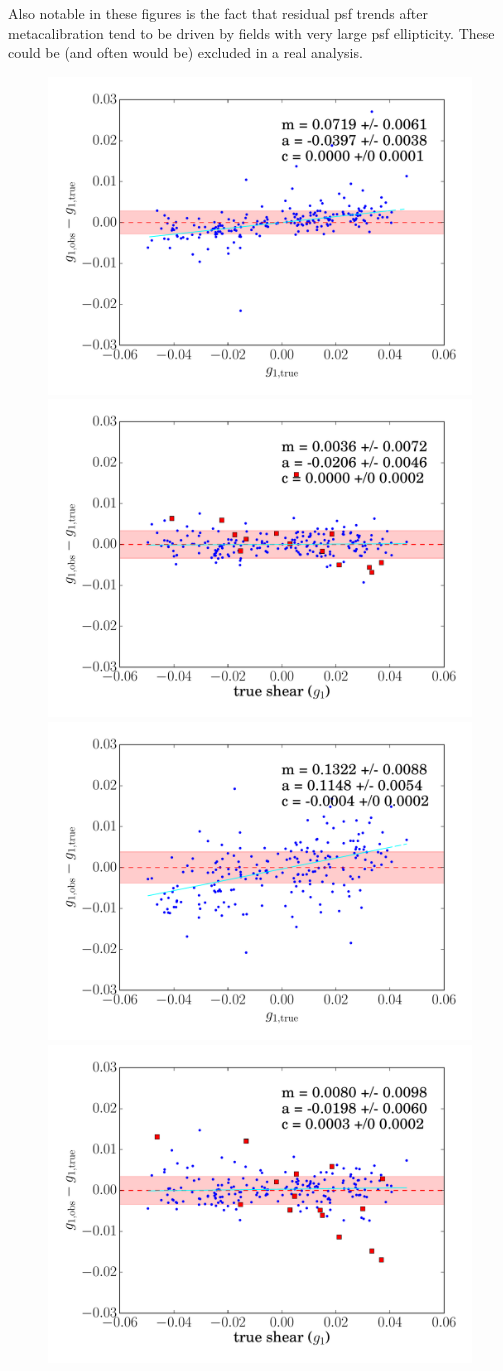\documentclass[iop]{emulateapj}
\begin{document}
Also notable in these figures is the fact that residual psf trends
after metacalibration tend to be driven by fields with very large psf
ellipticity. These could be (and often would be) excluded in a real
analysis. 
\begin{figure}[t]
\begin{center}
\includegraphics[width=0.46\linewidth]{./Plots/m1-no_corrections-regauss.pdf}
\includegraphics[width=0.46\linewidth]{./Plots/m1-regauss-opt-shear_plots.pdf}\\
\includegraphics[width=0.46\linewidth]{./Plots/m1-no_corrections-ksb.pdf}
\includegraphics[width=0.46\linewidth]{./Plots/m1-ksb-opt-shear_plots.pdf}\\

\end{center}
\end{figure}
\end{document}
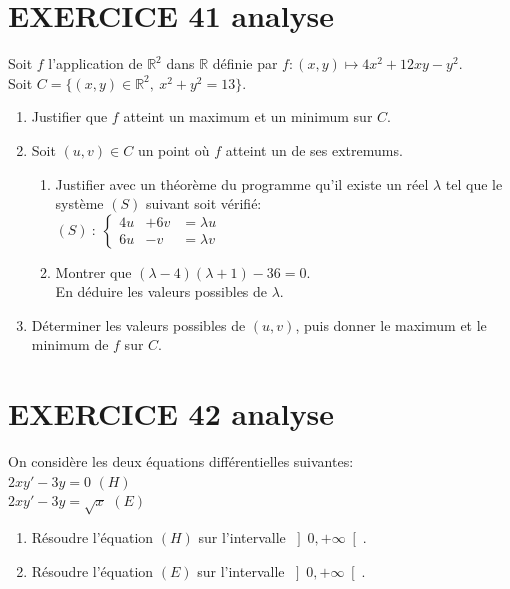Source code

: \documentclass[10pt,oneside]{article}
\begin{document}
\begin{flushleft}
\begin{enumerate}
\end{enumerate}





\section*{EXERCICE 41 \:analyse }

Soit $f$ l'application de $\mathbb{R}^2$ dans $\mathbb{R}$ d\'efinie par $f:(x,y)\mapsto 4x^2+12xy-y^2$. \\
\medskip
Soit $C=\{(x,y)\in\mathbb{R}^2,\ x^2+y^2=13\}$.

\medskip

\begin{enumerate}
\item
Justifier que $f$ atteint un maximum et un minimum sur $C$.
\item
Soit $(u,v)\in C$ un point o\`u $f$ atteint un de ses extremums.
\begin{enumerate}
\item
Justifier avec un th\'eor\`eme du programme qu'il existe un r\'eel $\lambda$ tel que le syst\`eme $(S)$ suivant soit v\'erifi\'e:\\
$(S)\ :\ \left\{\begin{array}{lll}4u&+6v&=\lambda u\\6u&-v&=\lambda v\end{array}\right.$
\item
Montrer que $(\lambda-4)(\lambda+1)-36=0$.\\
 En d\'eduire les valeurs possibles de $\lambda$.
\end{enumerate}
\item
D\'eterminer les valeurs possibles de $(u,v)$, puis donner le maximum et le minimum de $f$ sur $C$.
\end{enumerate}




\section*{EXERCICE 42 \:analyse }


On considère les deux équations différentielles suivantes:\\
$   2xy'-3y=0 $\:\:\:\:\:\:  $(H)$\\
$   2xy'-3y=\sqrt{x} $\:\:\:  $(E)$\\

\begin{enumerate}
\item Résoudre l'équation $(H)$ sur l'intervalle $\left]  0,+\infty\right[ $.
\item Résoudre l'équation $(E)$ sur l'intervalle $\left]  0,+\infty\right[   $.


\end{enumerate}
\end{flushleft}
\end{document}
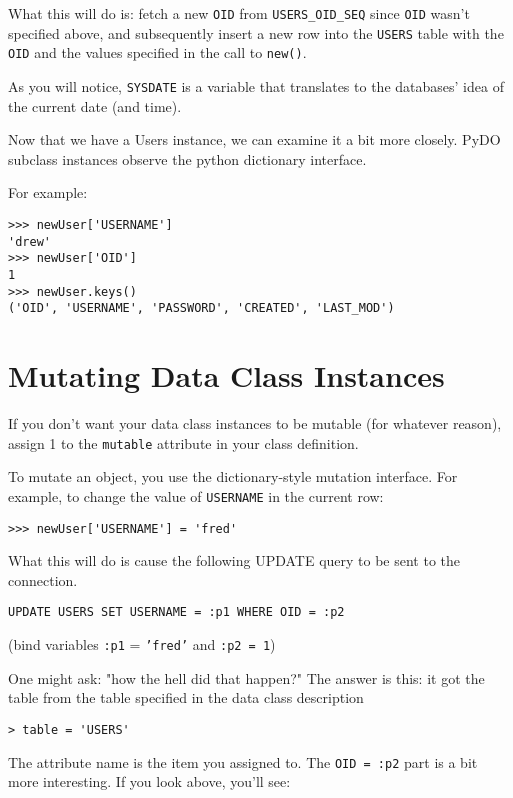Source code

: \documentclass[titlepage]{manual}
\begin{document}
What this will do is: fetch a new \texttt{OID} from
\texttt{USERS_OID_SEQ} since \texttt{OID} wasn't specified above, and
subsequently insert a new row into the \texttt{USERS} table with the
\texttt{OID} and the values specified in the call to \texttt{new()}.

As you will notice, \texttt{SYSDATE} is a variable that translates to
the databases' idea of the current date (and time).


Now that we have a Users instance, we can examine it a bit more
closely.  PyDO subclass instances observe the python dictionary
interface.

For example:

\begin{verbatim}
>>> newUser['USERNAME']
'drew'
>>> newUser['OID']
1
>>> newUser.keys()
('OID', 'USERNAME', 'PASSWORD', 'CREATED', 'LAST_MOD')
\end{verbatim}


\section{Mutating Data Class Instances}

If you don't want your data class instances to be mutable (for
whatever reason), assign 1 to the \texttt{mutable} attribute in your class
definition.

To mutate an object, you use the dictionary-style mutation interface.
For example, to change the value of \texttt{USERNAME} in the current row:
\begin{verbatim}
>>> newUser['USERNAME'] = 'fred'
\end{verbatim}

What this will do is cause the following UPDATE query to be sent to the
connection.

\begin{verbatim}
UPDATE USERS SET USERNAME = :p1 WHERE OID = :p2
\end{verbatim}
(bind variables \texttt{:p1} = \texttt{'fred'} and \texttt{:p2 = 1})

One might ask: "how the hell did that happen?"  The answer is this:
it got the table from the table specified in the data class
description

\begin{verbatim}
> table = 'USERS'
\end{verbatim}

The attribute name is the item you assigned to.  The \texttt{OID =
:p2} part is a bit more interesting.  If you look above, you'll see:
\end{document}

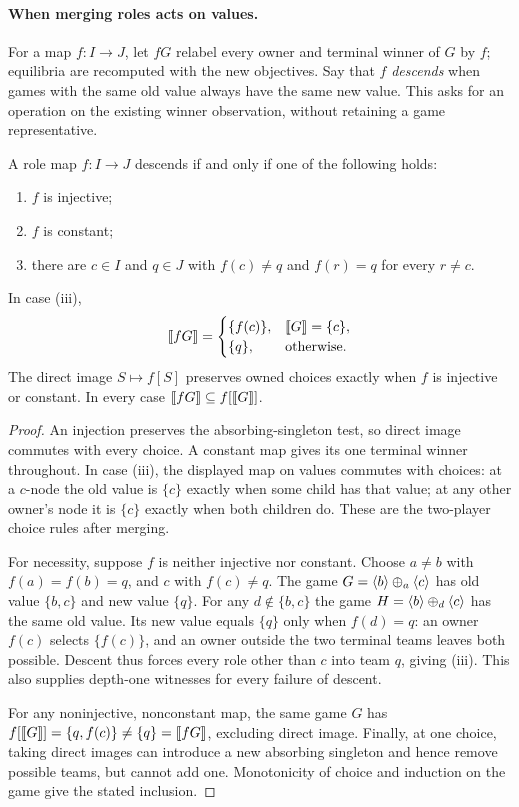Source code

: \paragraph{When merging roles acts on values.}
For a map $f:I\to J$, let $fG$ relabel every owner and terminal winner
of $G$ by $f$; equilibria are recomputed with the new objectives.
Say that $f$ \emph{descends} when games with the same old value always
have the same new value. This asks for an operation on the existing
winner observation, without retaining a game representative.

\begin{theorem}
\label{olv:thm:coalition-maps}
A role map $f:I\to J$ descends if and only if one of the following holds:
\begin{enumerate}[label=(\roman*)]
\item $f$ is injective;
\item $f$ is constant;
\item there are $c\in I$ and $q\in J$ with $f(c)\ne q$ and
$f(r)=q$ for every $r\ne c$.
\end{enumerate}
In case (iii),
\[
 \llbracket fG\rrbracket=
 \begin{cases}
  \{f(c)\},&\llbracket G\rrbracket=\{c\},\\
  \{q\},&\text{otherwise}.
 \end{cases}
\]
The direct image $S\mapsto f[S]$ preserves owned choices exactly
when $f$ is injective or constant. In every case
$\llbracket fG\rrbracket\subseteq f[\llbracket G\rrbracket]$.
\end{theorem}
\begin{proof}
An injection preserves the absorbing-singleton test, so direct image
commutes with every choice. A constant map gives its one terminal winner
throughout. In case (iii), the displayed map on values commutes with
choices: at a $c$-node the old value is $\{c\}$ exactly when some child
has that value; at any other owner's node it is $\{c\}$ exactly when
both children do. These are the two-player choice rules after merging.

For necessity, suppose $f$ is neither injective nor constant. Choose
$a\ne b$ with $f(a)=f(b)=q$, and $c$ with $f(c)\ne q$.
The game $G=\langle b\rangle\mathbin{\oplus_{a}}\langle c\rangle$ has old value $\{b,c\}$ and new
value $\{q\}$. For any $d\notin\{b,c\}$ the game
$H=\langle b\rangle\mathbin{\oplus_{d}}\langle c\rangle$ has the same old value. Its new value equals
$\{q\}$ only when $f(d)=q$: an owner $f(c)$ selects $\{f(c)\}$,
and an owner outside the two terminal teams leaves both possible.
Descent thus forces every role other than $c$ into team $q$, giving (iii).
This also supplies depth-one witnesses for every failure of descent.

For any noninjective, nonconstant map, the same game $G$ has
$f[\llbracket G\rrbracket]=\{q,f(c)\}\ne\{q\}=\llbracket fG\rrbracket$, excluding direct image.
Finally, at one choice, taking direct images can introduce a new
absorbing singleton and hence remove possible teams, but cannot add one.
Monotonicity of choice and induction on the game give the stated inclusion.
\end{proof}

Brief
Everything in the data except the pictures must appear in your answer unchanged.

Written response
\documentclass[iop]{emulateapj}
\begin{document}
Also notable in these figures is the fact that residual psf trends
after metacalibration tend to be driven by fields with very large psf
ellipticity. These could be (and often would be) excluded in a real
analysis. 
\begin{figure}[t]
\begin{center}
\includegraphics[width=0.46\linewidth]{./Plots/m1-no_corrections-regauss.pdf}
\includegraphics[width=0.46\linewidth]{./Plots/m1-regauss-opt-shear_plots.pdf}\\
\includegraphics[width=0.46\linewidth]{./Plots/m1-no_corrections-ksb.pdf}
\includegraphics[width=0.46\linewidth]{./Plots/m1-ksb-opt-shear_plots.pdf}\\

\end{center}
\end{figure}
\end{document}
Source code

: \documentclass[10pt,oneside]{article}
\begin{document}
\begin{flushleft}
\begin{enumerate}
\end{enumerate}





\section*{EXERCICE 41 \:analyse }

Soit $f$ l'application de $\mathbb{R}^2$ dans $\mathbb{R}$ d\'efinie par $f:(x,y)\mapsto 4x^2+12xy-y^2$. \\
\medskip
Soit $C=\{(x,y)\in\mathbb{R}^2,\ x^2+y^2=13\}$.

\medskip

\begin{enumerate}
\item
Justifier que $f$ atteint un maximum et un minimum sur $C$.
\item
Soit $(u,v)\in C$ un point o\`u $f$ atteint un de ses extremums.
\begin{enumerate}
\item
Justifier avec un th\'eor\`eme du programme qu'il existe un r\'eel $\lambda$ tel que le syst\`eme $(S)$ suivant soit v\'erifi\'e:\\
$(S)\ :\ \left\{\begin{array}{lll}4u&+6v&=\lambda u\\6u&-v&=\lambda v\end{array}\right.$
\item
Montrer que $(\lambda-4)(\lambda+1)-36=0$.\\
 En d\'eduire les valeurs possibles de $\lambda$.
\end{enumerate}
\item
D\'eterminer les valeurs possibles de $(u,v)$, puis donner le maximum et le minimum de $f$ sur $C$.
\end{enumerate}




\section*{EXERCICE 42 \:analyse }


On considère les deux équations différentielles suivantes:\\
$   2xy'-3y=0 $\:\:\:\:\:\:  $(H)$\\
$   2xy'-3y=\sqrt{x} $\:\:\:  $(E)$\\

\begin{enumerate}
\item Résoudre l'équation $(H)$ sur l'intervalle $\left]  0,+\infty\right[ $.
\item Résoudre l'équation $(E)$ sur l'intervalle $\left]  0,+\infty\right[   $.


\end{enumerate}
\end{flushleft}
\end{document}
Source code

: \documentclass[titlepage]{manual}
\begin{document}
What this will do is: fetch a new \texttt{OID} from
\texttt{USERS_OID_SEQ} since \texttt{OID} wasn't specified above, and
subsequently insert a new row into the \texttt{USERS} table with the
\texttt{OID} and the values specified in the call to \texttt{new()}.

As you will notice, \texttt{SYSDATE} is a variable that translates to
the databases' idea of the current date (and time).


Now that we have a Users instance, we can examine it a bit more
closely.  PyDO subclass instances observe the python dictionary
interface.

For example:

\begin{verbatim}
>>> newUser['USERNAME']
'drew'
>>> newUser['OID']
1
>>> newUser.keys()
('OID', 'USERNAME', 'PASSWORD', 'CREATED', 'LAST_MOD')
\end{verbatim}


\section{Mutating Data Class Instances}

If you don't want your data class instances to be mutable (for
whatever reason), assign 1 to the \texttt{mutable} attribute in your class
definition.

To mutate an object, you use the dictionary-style mutation interface.
For example, to change the value of \texttt{USERNAME} in the current row:
\begin{verbatim}
>>> newUser['USERNAME'] = 'fred'
\end{verbatim}

What this will do is cause the following UPDATE query to be sent to the
connection.

\begin{verbatim}
UPDATE USERS SET USERNAME = :p1 WHERE OID = :p2
\end{verbatim}
(bind variables \texttt{:p1} = \texttt{'fred'} and \texttt{:p2 = 1})

One might ask: "how the hell did that happen?"  The answer is this:
it got the table from the table specified in the data class
description

\begin{verbatim}
> table = 'USERS'
\end{verbatim}

The attribute name is the item you assigned to.  The \texttt{OID =
:p2} part is a bit more interesting.  If you look above, you'll see:
\end{document}

Source code

: \paragraph{When merging roles acts on values.}
For a map $f:I\to J$, let $fG$ relabel every owner and terminal winner
of $G$ by $f$; equilibria are recomputed with the new objectives.
Say that $f$ \emph{descends} when games with the same old value always
have the same new value. This asks for an operation on the existing
winner observation, without retaining a game representative.

\begin{theorem}
\label{olv:thm:coalition-maps}
A role map $f:I\to J$ descends if and only if one of the following holds:
\begin{enumerate}[label=(\roman*)]
\item $f$ is injective;
\item $f$ is constant;
\item there are $c\in I$ and $q\in J$ with $f(c)\ne q$ and
$f(r)=q$ for every $r\ne c$.
\end{enumerate}
In case (iii),
\[
 \llbracket fG\rrbracket=
 \begin{cases}
  \{f(c)\},&\llbracket G\rrbracket=\{c\},\\
  \{q\},&\text{otherwise}.
 \end{cases}
\]
The direct image $S\mapsto f[S]$ preserves owned choices exactly
when $f$ is injective or constant. In every case
$\llbracket fG\rrbracket\subseteq f[\llbracket G\rrbracket]$.
\end{theorem}
\begin{proof}
An injection preserves the absorbing-singleton test, so direct image
commutes with every choice. A constant map gives its one terminal winner
throughout. In case (iii), the displayed map on values commutes with
choices: at a $c$-node the old value is $\{c\}$ exactly when some child
has that value; at any other owner's node it is $\{c\}$ exactly when
both children do. These are the two-player choice rules after merging.

For necessity, suppose $f$ is neither injective nor constant. Choose
$a\ne b$ with $f(a)=f(b)=q$, and $c$ with $f(c)\ne q$.
The game $G=\langle b\rangle\mathbin{\oplus_{a}}\langle c\rangle$ has old value $\{b,c\}$ and new
value $\{q\}$. For any $d\notin\{b,c\}$ the game
$H=\langle b\rangle\mathbin{\oplus_{d}}\langle c\rangle$ has the same old value. Its new value equals
$\{q\}$ only when $f(d)=q$: an owner $f(c)$ selects $\{f(c)\}$,
and an owner outside the two terminal teams leaves both possible.
Descent thus forces every role other than $c$ into team $q$, giving (iii).
This also supplies depth-one witnesses for every failure of descent.

For any noninjective, nonconstant map, the same game $G$ has
$f[\llbracket G\rrbracket]=\{q,f(c)\}\ne\{q\}=\llbracket fG\rrbracket$, excluding direct image.
Finally, at one choice, taking direct images can introduce a new
absorbing singleton and hence remove possible teams, but cannot add one.
Monotonicity of choice and induction on the game give the stated inclusion.
\end{proof}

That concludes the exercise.